Wer lange arbeitet, lebt gefährlich

US-Studie: Stress und Müdigkeit machen mürbe


Boston (pte039/18.08.2005/15:54) - Wer zu lange arbeitet, lebt nach einer Studie US-amerikanischer Forscher gefährlich. Die Unfallgefahr steigt nämlich mit der Zahl der Überstunden rapide an, berichtet BBC-Online http://news.bbc.co.uk . Das Risiko steigt, berichten die Forscher um Allard Dembe um 61 Prozent, wenn die Normal-Arbeitszeit überschritten wird.

Wer mehr als 12 Stunden täglich arbeitet, lebt tatsächlich gefährlich, denn das Risiko sich zu verletzten oder krank zu werden, steigt um 23 Prozent.
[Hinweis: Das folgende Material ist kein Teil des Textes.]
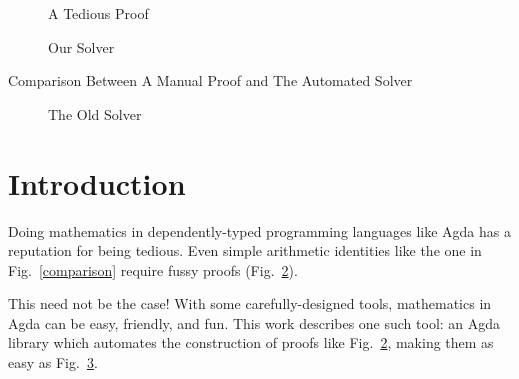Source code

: \documentclass[acmsmall,review,anonymous]{acmart}\settopmatter{printfolios=true,printccs=false,printacmref=false}
\theoremstyle{remark}
\begin{document}
\begin{teaserfigure}
  \centering
  \begin{subfigure}[b]{\textwidth}
    \centering
    \label{ring-lemma}
  \end{subfigure}
  \begin{subfigure}[b]{.5\textwidth}
    \caption{A Tedious Proof}
    \label{ring-proof}
  \end{subfigure}%
  \begin{subfigure}[b]{.3\textwidth}
    \centering
    \caption{Our Solver}
    \label{the-solver}
  \end{subfigure}
  \caption{Comparison Between A Manual Proof and The Automated Solver}
  \label{comparison}
\end{teaserfigure}

\maketitle

\begin{figure}
  \caption{The Old Solver}
  \label{old-solver}
\end{figure}
\section{Introduction}
Doing mathematics in dependently-typed programming languages like Agda has a
reputation for being tedious. Even simple arithmetic identities like the one in
Fig.~\ref{comparison} require fussy proofs (Fig.~\ref{ring-proof}).

This need not be the case! With some carefully-designed tools, mathematics in
Agda can be easy, friendly, and fun. This work describes one such tool: an
Agda library which automates the construction of proofs like
Fig.~\ref{ring-proof}, making them as easy as Fig.~\ref{the-solver}.
\end{document}
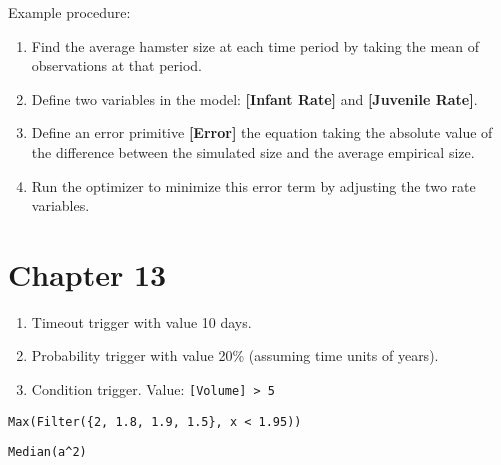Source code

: \documentclass[]{memoir}
\newcommand{\p}[1]{\textbf{{[}#1{]}}}
\begin{document}
Example procedure:

\begin{enumerate}
\def\labelenumi{\arabic{enumi}.}
\itemsep1pt\parskip0pt
\item
  Find the average hamster size at each time period by taking the mean
  of observations at that period.
\item
  Define two variables in the model: \p{Infant Rate} and
  \p{Juvenile Rate}.
\item
  Define an error primitive \p{Error} the equation taking the absolute
  value of the difference between the simulated size and the average
  empirical size.
\item
  Run the optimizer to minimize this error term by adjusting the two
  rate variables.
\end{enumerate}

\section{Chapter 13}


\begin{enumerate}
\def\labelenumi{\arabic{enumi}.}
\itemsep1pt\parskip0pt
\item
  Timeout trigger with value 10 days.
\item
  Probability trigger with value 20\% (assuming time units of years).
\item
  Condition trigger. Value: \lstinline![Volume] > 5!
\end{enumerate}


\lstinline!Max(Filter({2, 1.8, 1.9, 1.5}, x < 1.95))!


\lstinline!Median(a^2)!
\end{document}
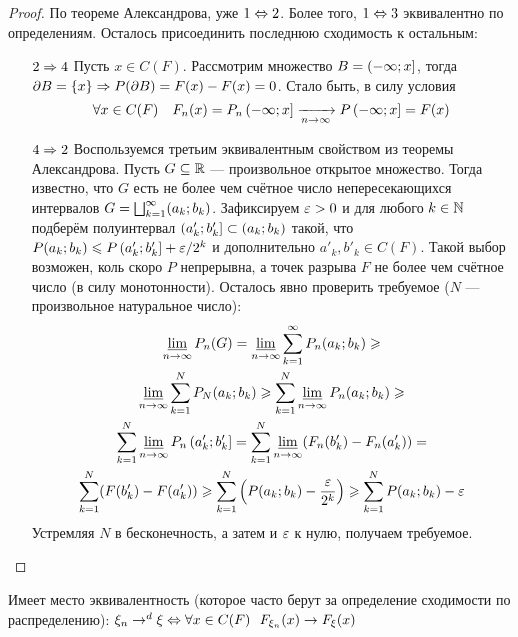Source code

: \begin{proof}
	По теореме Александрова, уже $1 \Leftrightarrow 2$. Более того, $1 \Leftrightarrow 3$ эквивалентно по определениям. Осталось присоединить последнюю сходимость к остальным:
	\begin{itemize}
		\item[$2 \Rightarrow 4$] Пусть $x \in C(F)$. Рассмотрим множество $B = \left(-\infty; x\right]$, тогда $\partial B = \{x\} \Rightarrow P(\partial B) = F(x) - F(x) = 0$. Стало быть, в силу условия
		\[
			\forall x \in C(F) \quad F_n(x) = P_n\left(-\infty; x\right] \xrightarrow[n \to \infty]{} P\left(-\infty; x\right] = F(x)
		\]
		
		\item[$4 \Rightarrow 2$] Воспользуемся третьим эквивалентным свойством из теоремы Александрова. Пусть $G \subseteq \mathbb{R}$ --- произвольное открытое множество. Тогда известно, что $G$ есть не более чем счётное число непересекающихся интервалов $G = \bigsqcup_{k = 1}^\infty (a_k; b_k)$. Зафиксируем $\varepsilon > 0$ и для любого $k \in \mathbb{N}$ подберём полуинтервал $\left(a'_k; b'_k\right] \subset (a_k; b_k)$ такой, что $P(a_k; b_k) \leqslant P\left(a'_k; b'_k\right] + \varepsilon / 2^k$ и дополнительно $a'_k, b'_k \in C(F)$. Такой выбор возможен, коль скоро $P$ непрерывна, а точек разрыва $F$ не более чем счётное число (в силу монотонности). Осталось явно проверить требуемое ($N$ --- произвольное натуральное число):
		\begin{multline*}
			\varliminf_{n \to \infty} P_n(G) = \varliminf_{n \to \infty} \sum_{k = 1}^\infty P_n(a_k; b_k) \geqslant
			\\
			\varliminf_{n \to \infty} \sum_{k = 1}^N P_N(a_k; b_k) \geqslant \sum_{k = 1}^N \varliminf_{n \to \infty} P_n(a_k; b_k) \geqslant
			\\
			\sum_{k = 1}^N \varliminf_{n \to \infty} P_n\left(a'_k; b'_k\right] = \sum_{k = 1}^N \varliminf_{n \to \infty} (F_n(b'_k) - F_n(a'_k)) =
			\\
			\sum_{k = 1}^N (F(b'_k) - F(a'_k)) \geqslant \sum_{k = 1}^N \left(P(a_k; b_k) - \frac{\varepsilon}{2^k}\right) \geqslant \sum_{k = 1}^N P(a_k; b_k) - \varepsilon
		\end{multline*}
		Устремляя $N$ в бесконечность, а затем и $\varepsilon$ к нулю, получаем требуемое.
	\end{itemize}
\end{proof}

\begin{corollary}
	Имеет место эквивалентность (которое часто берут за определение сходимости по распределению): $\xi_n \to^d \xi \Leftrightarrow \forall x \in C(F)\ \ F_{\xi_n}(x) \to F_\xi(x)$
\end{corollary}

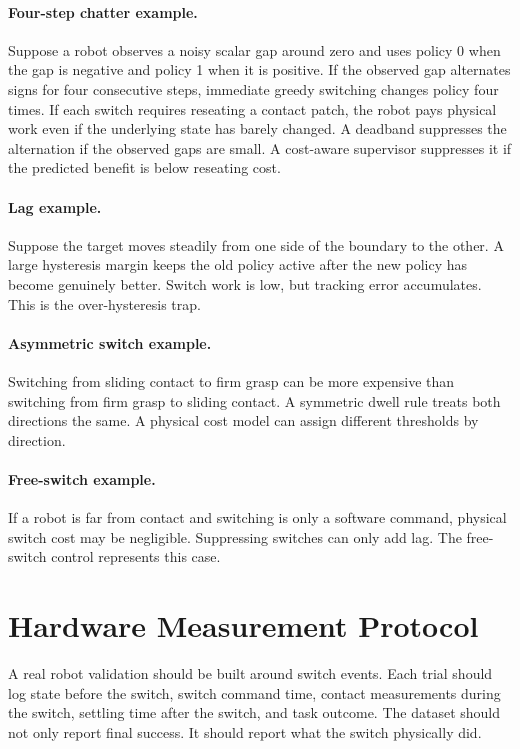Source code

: \documentclass{article}
\begin{document}
\paragraph{Four-step chatter example.}
Suppose a robot observes a noisy scalar gap around zero and uses policy 0 when the gap is negative and policy 1 when it is positive.
If the observed gap alternates signs for four consecutive steps, immediate greedy switching changes policy four times.
If each switch requires reseating a contact patch, the robot pays physical work even if the underlying state has barely changed.
A deadband suppresses the alternation if the observed gaps are small.
A cost-aware supervisor suppresses it if the predicted benefit is below reseating cost.

\paragraph{Lag example.}
Suppose the target moves steadily from one side of the boundary to the other.
A large hysteresis margin keeps the old policy active after the new policy has become genuinely better.
Switch work is low, but tracking error accumulates.
This is the over-hysteresis trap.

\paragraph{Asymmetric switch example.}
Switching from sliding contact to firm grasp can be more expensive than switching from firm grasp to sliding contact.
A symmetric dwell rule treats both directions the same.
A physical cost model can assign different thresholds by direction.

\paragraph{Free-switch example.}
If a robot is far from contact and switching is only a software command, physical switch cost may be negligible.
Suppressing switches can only add lag.
The free-switch control represents this case.

\section{Hardware Measurement Protocol}

A real robot validation should be built around switch events.
Each trial should log state before the switch, switch command time, contact measurements during the switch, settling time after the switch, and task outcome.
The dataset should not only report final success.
It should report what the switch physically did.
\end{document}
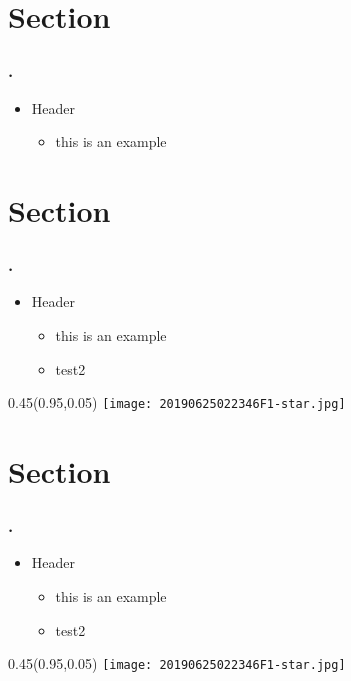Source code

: \documentclass[12pt,t]{beamer}
\newcommand{\pagemark}
{
\begin{textblock*}{0.45\textwidth}(0.95\textwidth,0.05\textheight)
\texttt{[image: 20190625022346F1-star.jpg]}
\end{textblock*}
}
\begin{document}
\section{Section}
\begin{frame}
\frametitle{\thesection.~\insertsection}
\begin{itemize}
\item Header
\begin{itemize}
\item this is an example
\end{itemize}
\end{itemize}
\end{frame}


\section{Section}
\begin{frame}
\frametitle{\thesection.~\insertsection}
\begin{itemize}
\item Header
\begin{itemize}
\item this is an example

\item test2
\end{itemize}
\end{itemize}
\pagemark
\end{frame}



\section{Section}
\begin{frame}
\frametitle{\thesection.~\insertsection}
\begin{itemize}
\item Header
\begin{itemize}
\item this is an example
\item test2

\end{itemize}
\end{itemize}
\pagemark
\end{frame}
\end{document}
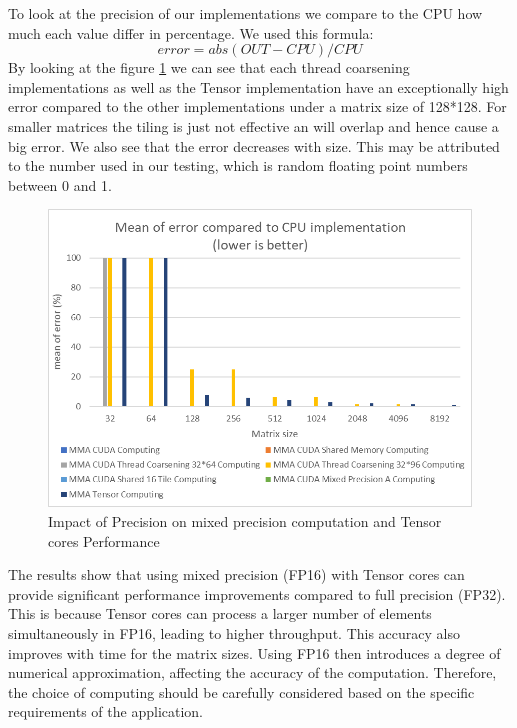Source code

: \documentclass[conference]{IEEEtran}
\begin{document}
  To look at the precision of our implementations we compare to the CPU how much each value differ in percentage. We used this formula:
  \[error = abs(OUT - CPU) / CPU \]
  By looking at the figure \ref{fig:precision-impact} we can see that each thread coarsening implementations as well as the Tensor implementation
  have an exceptionally high error compared to the other implementations under a matrix size of 128*128.
  For smaller matrices the tiling is just not effective an will overlap and hence cause a big error. We also see that the error decreases with size.
  This may be attributed to the number used in our testing, which is random floating point numbers between 0 and 1. 
  \begin{figure}[htbp]
    \centering
    \includegraphics[scale=0.6]{figures/Mean of error compared to CPU 2.png}
    \caption{Impact of Precision on mixed precision computation and Tensor cores Performance}
    \label{fig:precision-impact}
  \end{figure}
  
  The results show that using mixed precision (FP16) with Tensor cores can provide significant performance improvements compared to full precision (FP32).
  This is because Tensor cores can process a larger number of elements simultaneously in FP16,
  leading to higher throughput. This accuracy also improves with time for the matrix sizes.
  Using FP16 then introduces a degree of numerical approximation, affecting the accuracy of the computation.
  Therefore, the choice of computing should be carefully considered based on the specific
  requirements of the application. 
  
  
\end{document}
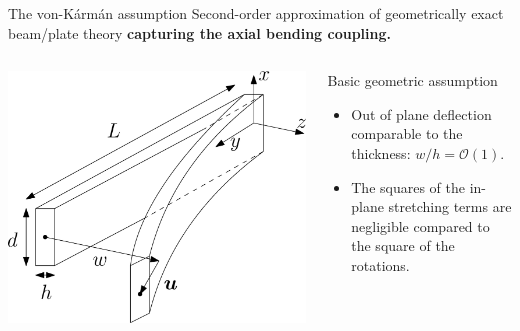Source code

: \documentclass[aspectratio=169]{beamer}
\begin{document}
\begin{frame}{The von-K\'arm\'an assumption}
Second-order approximation of geometrically exact beam/plate theory \textbf{capturing the axial bending coupling.}	

\begin{columns}
	\begin{column}{.5\textwidth}
	\includegraphics[width=.9\textwidth]{beam_deflected.eps}
	\end{column}
	\begin{column}{.5\textwidth}
	
	\begin{block}{Basic geometric assumption}
		\begin{itemize}
		\item Out of plane deflection comparable to the thickness: $w/h = \mathcal{O}(1)$.
		\item The squares of the in-plane stretching terms are negligible compared to the square of the rotations.
		\end{itemize}
		
	\end{block}
	
	\end{column}
\end{columns}

\end{frame}
\end{document}
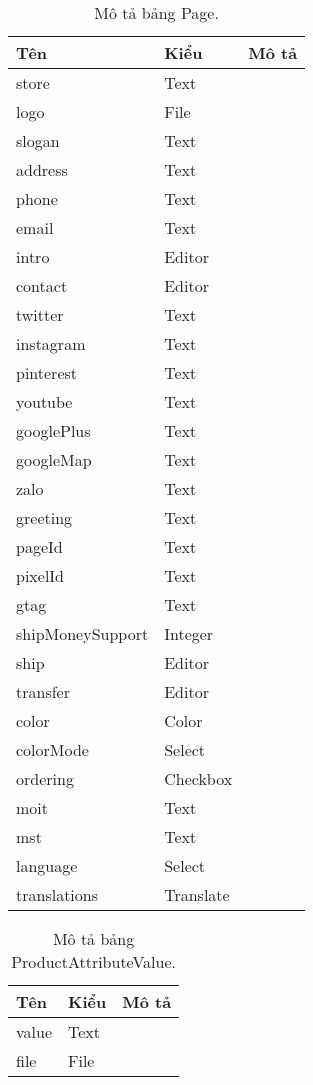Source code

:\begin{table}[p]
\begin{center}
\begin{tabular}{ |l|l|l| } 
	\hline
	Tên & Kiểu & Mô tả \\
	\hline
	store & Text & \dotfill \\
logo & File & \dotfill \\
slogan & Text & \dotfill \\
address & Text & \dotfill \\
phone & Text & \dotfill \\
email & Text & \dotfill \\
intro & Editor & \dotfill \\
contact & Editor & \dotfill \\
twitter & Text & \dotfill \\
instagram & Text & \dotfill \\
pinterest & Text & \dotfill \\
youtube & Text & \dotfill \\
googlePlus & Text & \dotfill \\
googleMap & Text & \dotfill \\
zalo & Text & \dotfill \\
greeting & Text & \dotfill \\
pageId & Text & \dotfill \\
pixelId & Text & \dotfill \\
gtag & Text & \dotfill \\
shipMoneySupport & Integer & \dotfill \\
ship & Editor & \dotfill \\
transfer & Editor & \dotfill \\
color & Color & \dotfill \\
colorMode & Select & \dotfill \\
ordering & Checkbox & \dotfill \\
moit & Text & \dotfill \\
mst & Text & \dotfill \\
language & Select & \dotfill \\
translations & Translate & \dotfill \\ 
	\hline
\end{tabular}
	\caption{Mô tả bảng Page.}
	\label{table:Page}
\end{center}
\end{table}


\begin{table}[p]
\begin{center}
\begin{tabular}{ |l|l|l| } 
	\hline
	Tên & Kiểu & Mô tả \\
	\hline
	value & Text & \dotfill \\
file & File & \dotfill \\ 
	\hline
\end{tabular}
	\caption{Mô tả bảng ProductAttributeValue.}
	\label{table:ProductAttributeValue}
\end{center}
\end{table}


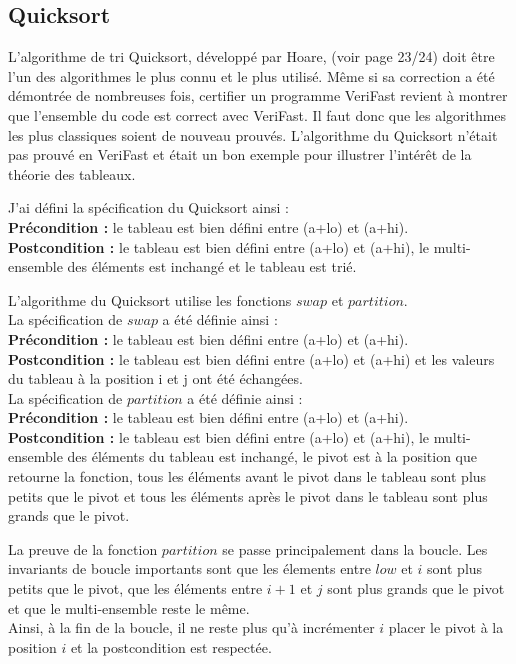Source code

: \documentclass[11pt,openany]{article}
\newcommand{\verifast}{VeriFast}
\begin{document}
	\subsection{Quicksort}
		L'algorithme de tri Quicksort, d\'evelopp\'e par Hoare, (voir page 23/24) doit \^etre l'un des algorithmes le plus connu et le plus utilis\'e. M\^eme si sa correction a \'et\'e d\'emontr\'ee de nombreuses fois, certifier un programme \verifast{} revient \`a montrer que l'ensemble du code est correct avec \verifast. Il faut donc que les algorithmes les plus classiques soient de nouveau prouv\'es. L'algorithme du Quicksort n'\'etait pas prouv\'e en \verifast{} et \'etait un bon exemple pour illustrer l'int\'er\^et de la th\'eorie des tableaux. 
		
		J'ai d\'efini la sp\'ecification du Quicksort ainsi :\\
		\textbf{Pr\'econdition :} le tableau est bien d\'efini entre (a+lo) et (a+hi).\\
		\textbf{Postcondition :} le tableau est bien d\'efini entre (a+lo) et (a+hi), le multi-ensemble des \'el\'ements est inchang\'e et le tableau est tri\'e.
		
		L'algorithme du Quicksort utilise les fonctions $swap$ et $partition$.\\ La sp\'ecification de $swap$ a \'et\'e d\'efinie ainsi :\\
		\textbf{Pr\'econdition :} le tableau est bien d\'efini entre (a+lo) et (a+hi).\\
		\textbf{Postcondition :} le tableau est bien d\'efini entre (a+lo) et (a+hi) et les valeurs du tableau \`a la position i et j ont \'et\'e \'echang\'ees. \\
La sp\'ecification de $partition$ a \'et\'e d\'efinie ainsi :\\
		\textbf{Pr\'econdition :} le tableau est bien d\'efini entre (a+lo) et (a+hi).\\
		\textbf{Postcondition :} le tableau est bien d\'efini entre (a+lo) et (a+hi), le multi-ensemble des \'el\'ements du tableau est inchang\'e, le pivot est \`a la position que retourne la fonction, tous les \'el\'ements avant le pivot dans le tableau sont plus petits que le pivot et tous les \'el\'ements apr\`es le pivot dans le tableau sont plus grands que le pivot.
		
		La preuve de la fonction $partition$ se passe principalement dans la boucle. Les invariants de boucle importants sont que les \'elements entre $low$ et $i$ sont plus petits que le pivot, que les \'el\'ements entre $i+1$ et $j$ sont plus grands que le pivot et que le multi-ensemble reste le m\^eme.\\
		Ainsi, \`a la fin de la boucle, il ne reste plus qu'\`a incr\'ementer $i$ placer le pivot \`a la position $i$ et la postcondition est respect\'ee.
		
\end{document}

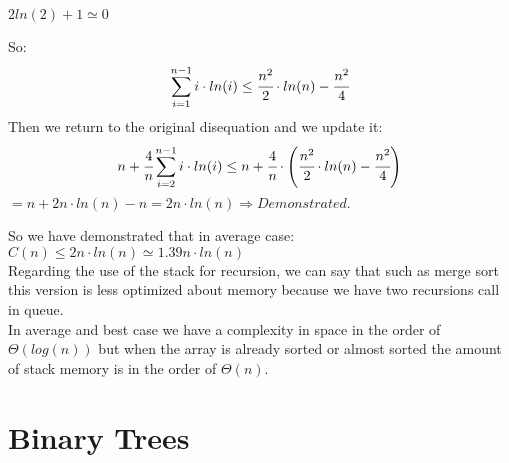 \documentclass{article}
\begin{document}
\begin{large}
$2ln(2) + 1 \simeq 0$

So:\\
$$\sum_{i=1}^{n-1} i \cdot ln(i) \leq \cfrac{n^2}{2}\cdot ln(n) - \cfrac{n^2}{4}$$
Then we return to the original disequation and we update it:\\
$$ n + \cfrac{4}{n} \sum_{i=2}^{n-1} i \cdot ln(i) \leq n + \cfrac{4}{n} \cdot \left(\cfrac{n^2}{2}\cdot ln(n) - \cfrac{n^2}{4} \right)$$
$= n + 2n\cdot ln(n) -n = 2n\cdot ln(n) \Rightarrow Demonstrated.$

So we have demonstrated that in average case: \\ 
$C(n) \leq 2n\cdot ln(n) \simeq 1.39n\cdot ln(n)$\\

Regarding the use of the stack for recursion, we can say that such as merge sort this version is less optimized about memory because we have two recursions call in queue.\\
In average and best case we have a complexity in space in the order of $\Theta(log(n))$ but when the array is already sorted or almost sorted the amount of stack memory is in the order of $\Theta(n)$.
\end{large}
\section{Binary Trees}
\end{document}

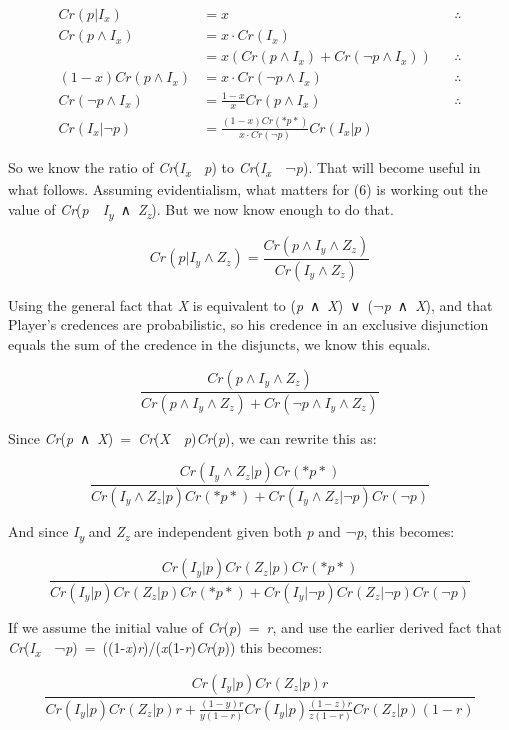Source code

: \documentclass[
  10pt,
  letterpaper,
  DIV=11,
  numbers=noendperiod,
  twoside]{scrartcl}
\begin{document}
\begin{align*}
Cr(p | I_x) &= x &&\therefore \\
Cr(p ∧ I_x) &= x \cdot Cr(I_x) \\
 &= x (Cr(p ∧ I_x) + Cr(\neg p ∧ I_x)) &&\therefore \\
(1-x)Cr(p ∧ I_x) &= x \cdot Cr(\neg p ∧ I_x) &&\therefore \\
Cr(\neg p ∧ I_x) &= \frac{1-x}{x} Cr(p ∧ I_x) &&\therefore \\
Cr(I_x | \neg p) &= \frac{(1-x)Cr(*p*)}{x\cdot Cr(\neg p)}Cr(I_x | p)
\end{align*}

So we know the ratio of
\emph{Cr}(\emph{I\textsubscript{x}}~\textbar~\emph{p}) to
\emph{Cr}(\emph{I\textsubscript{x}}~\textbar~¬\emph{p}). That will
become useful in what follows. Assuming evidentialism, what matters for
(6) is working out the value of
\emph{Cr}(\emph{p}~\textbar~\emph{I\textsubscript{y}}~∧~\emph{Z\textsubscript{z}}).
But we now know enough to do that.

\[
Cr(p | I_y ∧ Z_z) = \frac{Cr(p ∧ I_y ∧ Z_z)}{Cr(I_y ∧ Z_z)}
\]

Using the general fact that \emph{X} is equivalent to
(\emph{p}~∧~\emph{X})~∨~(¬\emph{p}~∧~\emph{X}), and that Player's
credences are probabilistic, so his credence in an exclusive disjunction
equals the sum of the credence in the disjuncts, we know this equals.

\[
\frac{Cr(p ∧ I_y ∧ Z_z)}{Cr(p ∧ I_y ∧ Z_z) + Cr(\neg p ∧ I_y ∧ Z_z)}
\]

Since
\emph{Cr}(\emph{p}~∧~\emph{X})~=~\emph{Cr}(\emph{X}~\textbar~\emph{p})\emph{Cr}(\emph{p}),
we can rewrite this as:

\[
\frac{Cr(I_y ∧ Z_z | p) Cr(*p*)}{Cr(I_y ∧ Z_z | p)Cr(*p*) + Cr(I_y ∧ Z_z | \neg p)Cr(\neg p)}
\]

And since \emph{I\textsubscript{y}} and \emph{Z\textsubscript{z}} are
independent given both \emph{p} and ¬\emph{p}, this becomes:

\[
\frac{Cr(I_y| p) Cr(Z_z | p) Cr(*p*)}{Cr(I_y| p) Cr(Z_z | p) Cr(*p*) + Cr(I_y| \neg p) Cr(Z_z | \neg p) Cr(\neg p)}
\]

If we assume the initial value of \emph{Cr}(\emph{p})~=~\emph{r}, and
use the earlier derived fact that
\emph{Cr}(\emph{I\textsubscript{x}}~\textbar~¬\emph{p})~=~((1-\emph{x})\emph{r})/(\emph{x}(1-\emph{r})\emph{Cr}(\emph{p}))
this becomes:

\[
\frac{Cr(I_y| p) Cr(Z_z | p)r}{Cr(I_y| p) Cr(Z_z | p)r + \frac{(1-y)r}{y(1-r)} Cr(I_y| p) \frac{(1-z)r}{z(1-r)} Cr(Z_z | p) (1-r)}
\]
\end{document}
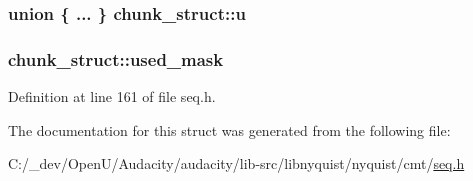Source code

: \subsubsection[{\texorpdfstring{u}{u}}]{\setlength{\rightskip}{0pt plus 5cm}union \{ ... \}   chunk\+\_\+struct\+::u}\hypertarget{structchunk__struct_a935f634166838e9a1f9059a06cc671c4}{}\label{structchunk__struct_a935f634166838e9a1f9059a06cc671c4}
\subsubsection[{\texorpdfstring{used\+\_\+mask}{used_mask}}]{ chunk\+\_\+struct\+::used\+\_\+mask}\hypertarget{structchunk__struct_a41ec36034919a83150bbeefecbbd4a97}{}\label{structchunk__struct_a41ec36034919a83150bbeefecbbd4a97}


Definition at line 161 of file seq.\+h.



The documentation for this struct was generated from the following file\+:\begin{DoxyCompactItemize}
\item 
C\+:/\+\_\+dev/\+Open\+U/\+Audacity/audacity/lib-\/src/libnyquist/nyquist/cmt/\hyperlink{seq_8h}{seq.\+h}\end{DoxyCompactItemize}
Das ergab jedenfalls die Untersuchung von mehr als 110.000 Arbeitsperioden im Zeitraum zwischen 1987 bis 2000. Eine Arbeitsperiode ist der Zeitraum, in dem ein Arbeitnehmer bei einer Firma beschäftigt ist. Wenn nach dieser Methode gezählt wird, ist es möglich, dass einige Arbeitnehmer mehrfach genannt werden. Dembe hat festgestellt, dass die Gefährdung nicht mit der Tätigkeit per se zu tun hatte. "Die Studienresultate machen deutlich, dass die Gefahr von alltäglichen Tätigkeiten und vom Stress ausgeht", berichtet der Experte im Fachmagazin Occupational and Environmental Health http://oem.bmjjournals.com .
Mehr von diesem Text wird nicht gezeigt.